Conflicting Statements

The Coroner: How do you account for your mother thinking you were out till midnight? - I can't tell.

You never went off the premises? - No, sir.

Can you explain how it is your mother thinks so, because she is very positive about it? - No, sir, I can't.

Was your brother here? - Yes.

Your mother could not have got confused between you and your brother? - No. She may have got confused as to what happened.

Supt. Davies: She has made the statement three times, and she made it to myself.

The Coroner read Mrs. Rogers statement, as follows: "I went to bed about midnight. John came home after that."

Witness: It is wrong, sir.

Witness, continuing, said he left home a few minutes after 5 o'clock on Friday morning to go to work.

The Coroner: Did you know your father had not come home? - Yes.

How? - Because I have to pass through his room after I get up in the morning.

Did your mother speak to you before you went out? - She just said "Good morning."

Didn't she say anything about your father? - She said he hadn't come home.

Did you say anything about looking for him? - Not then, but I said I would look out for him on the road as I was going to work.

Witness added that he went down the station approach to get on to the line, and when he got just in sight of the signal-box he could see his father laying down by the gate that led into the yard. He was unconscious. Witness picked him up and said "Father, what is the matter?" but he did not answer. Witness put him to stand up against the fence, and he seemed to stand up all right, but as soon as witness let him go he fell down. Witness picked him up again, and he fell down a second time. Witness shouted to the signalman to come and give him a hand, but the signalman replied that he was too busy just then and suggested that he had better get a wheelbarrow to take him home. Witness got a G.W.R. wheelbarrow and took his father home. Deceased was not able to speak at all.

The Coroner: Were you on good terms with your father? - Yes, we never had a mis-word, and he has been one of the best fathers in the country.

Did he ever step over the mark? - He did like a drop of drink. That was his only fault.

What was his position when you found him? - He was lying on his back.

Were his clothes intact? - Yes, his watch and 2s. 9d. were in his pockets.

The Rev. John Davies (foreman): You remember your mother asking you if you had seen your father? - Yes.

The Coroner: She was I bed then?

Witness: No, she was sat by the fire.

The Foreman: Were you not inclined to go back to look for him? - He had always been in the habit of coming home. We always left his supper on the table, and we never had the slightest trouble with him.

Inspector Morgan: You didn't think to ask your father in the signal-box if he was coming home? - No.

You are not in the habit of going home together? - No.

Was he in the habit of staying behind? - He would often have a chat with the signalman after he had finished duty.

The Coroner (to Inspector Morgan): Does it strike you that the signalman might have been able to render assistance?

Inspector Morgan: If there was a train in the section there would be a difficulty for a few minutes, but after that he should have been able to render assistance.

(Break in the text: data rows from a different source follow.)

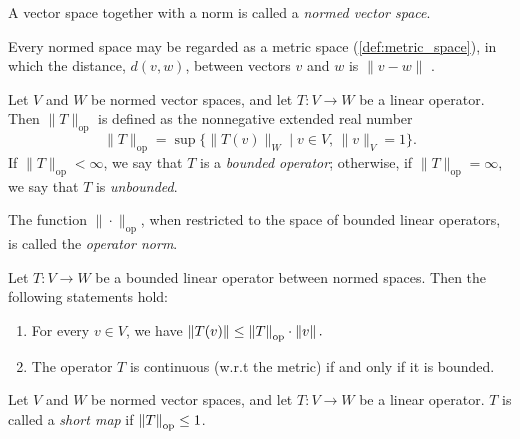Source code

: \begin{definition} \label{def:normed_space}
A vector space together with a norm is called a \emph{normed vector space}.
\end{definition}


Every normed space may be regarded as a metric space (\autoref{def:metric_space}), in which the
distance, $d(v,w)$, between vectors $v$ and $w$ is $\|v-w\|$ .

\begin{definition} \label{def:op_norm}
Let \( V \) and \( W \) be normed vector spaces, and let \( T: V \to W \) be a linear operator. Then $\|T \|_{\text{op}}$ is defined as the nonnegative extended real number
\[
\|T\|_{\text{op}} = \sup \big\{ \|T(v)\|_W \mid v \in V, \, \|v\|_V = 1 \big\}.
\]
If \( \|T\|_{\text{op}} < \infty \), we say that \( T \) is a \emph{bounded operator}; otherwise, if \( \|T\|_{\text{op}} = \infty \), we say that \( T \) is \emph{unbounded}. 

The function \( \|\cdot\|_{\text{op}} \), when restricted to the space of bounded linear operators, is called the \emph{operator norm}.
\end{definition}

\begin{lemma} \cite[Lemma 6.4]{guide2006infinite} \label{lemma:op_norm_submult} %
Let \( T: V \rightarrow W \) be a bounded linear operator between normed spaces. Then the following statements hold:
\begin{enumerate}
  \item For every \( v \in V \), we have \( 
  \left\lVert T(v) \right\rVert \leq \left\lVert T \right\rVert_{\text{op}} \cdot \left\lVert v \right\rVert.\)
  \item The operator \( T \) is continuous (w.r.t the metric) if and only if it is bounded.
\end{enumerate}
\end{lemma}




\begin{definition}
  Let \( V \) and \( W \) be normed vector spaces, and let \( T: V \rightarrow W \) be a linear operator. $T$ is called a \emph{short map} if $\left\lVert T \right\rVert_{\text{op}} \leq 1$.
\end{definition}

Walter Curtis, signalman at Pandy, said deceased came into his box about 5.30 and remained till 6 o'clock. He was quite sober. There were no trains about at the time he left. He had a bad foot and walked with a limp.

The Coroner: Knowing what you do of the facts, can you help us at all as to how he came to be where he was and injured? - No, I can't.

By the Foreman: Witness left the box about 7 o'clock and did not see anything of the deceased then.

Francis Edwin Jenkins, signalman at Pandy, who was on duty on Good Friday morning, said he heard John Rogers shouting "Can you come and give me a hand?" Witness said he could not for a few moments. Rogers said "I have got the old chap out here," and witness saw him pick his father up twice and the latter fell down. Witness told him he had better get a wheelbarrow.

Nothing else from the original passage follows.